Kathy “Killian” Noe (’80), founder of Recovery Café, a therapeutic community for men and women recovering from homelessness, addiction and other mental health challenges in Seattle, Washington, will deliver Wake Forest University School of Divinity’s Fall Convocation address on Thursday, Sept. 8. Her remarks are titled, “What The World Needs Now: Building Authentic Community.” 

Noe, a 2015 recipient of the Wake Forest University Distinguished Alumni Award, is a strong believer in healing communities. She has travelled around the world visiting communities in India, Nicaragua, France, and Asia studying community models.  In addition to her work with Recovery Café, she is also pastor and founder of New Creation Community in Seattle, an ecumenical faith community committed to contemplation and action.

Noe’s work, however, began on the east coast. Prior to her move to Seattle, she co-founded Samaritan Inns in Washington, D.C., which offers intensive transitional and longer term healing communities for those recovering from homelessness and addiction. She directed it from 1985 to 1999.

 

"I heard Killian speak when she received the Distinguished Alumni award and my immediate response was that I wanted students to have the opportunity to be in her presence,” said Gail R. O’Day, Dean of the School of Divinity. “Killian’s ministry perfectly embodies what the School of Divinity hopes our graduates will contribute in their ministries.  She is a powerful and fearless advocate for all of God’s children.”

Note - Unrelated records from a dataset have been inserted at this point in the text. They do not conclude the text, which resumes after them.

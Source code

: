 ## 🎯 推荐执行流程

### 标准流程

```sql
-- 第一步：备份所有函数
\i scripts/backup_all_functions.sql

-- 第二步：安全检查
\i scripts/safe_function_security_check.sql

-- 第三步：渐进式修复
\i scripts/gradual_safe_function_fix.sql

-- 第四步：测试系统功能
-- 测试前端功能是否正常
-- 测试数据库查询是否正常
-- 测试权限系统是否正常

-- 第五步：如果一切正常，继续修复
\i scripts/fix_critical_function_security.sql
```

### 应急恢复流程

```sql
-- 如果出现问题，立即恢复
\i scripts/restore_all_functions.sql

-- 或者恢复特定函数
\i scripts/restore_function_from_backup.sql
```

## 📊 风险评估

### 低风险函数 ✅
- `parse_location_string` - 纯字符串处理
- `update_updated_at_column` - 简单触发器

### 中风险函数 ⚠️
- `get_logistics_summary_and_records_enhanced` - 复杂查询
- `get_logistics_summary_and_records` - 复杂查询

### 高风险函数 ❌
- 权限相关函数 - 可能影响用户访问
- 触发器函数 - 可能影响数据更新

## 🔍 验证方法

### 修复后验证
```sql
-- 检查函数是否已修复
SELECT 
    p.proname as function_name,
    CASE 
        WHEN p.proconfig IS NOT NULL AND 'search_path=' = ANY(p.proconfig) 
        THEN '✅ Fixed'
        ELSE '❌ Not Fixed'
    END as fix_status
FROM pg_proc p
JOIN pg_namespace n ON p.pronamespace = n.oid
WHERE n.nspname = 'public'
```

Noe received an honorary doctorate in 2015 from Seattle University and has also been honored with a Distinguished Alumni Award from Yale Divinity School. She is the author of Finding Our Way Home: Addictions and Divine Love (2001) and Descent Into Love(2015).

“My dad, a 1944 graduate of Wake Forest who died a year and a half ago, would get a kick out of this opportunity I've been given to speak in Wait Chapel,” Noe said.  “I'm really looking forward to it, as well."

The Sept. 8 convocation service is open to the public and will begin at 11 a.m. in Wait Chapel on the Wake Forest campus. Doors open at 10 a.m. The convocation service will also be live streamed beginning at 11 a.m. at wakediv.school/fallconvo16.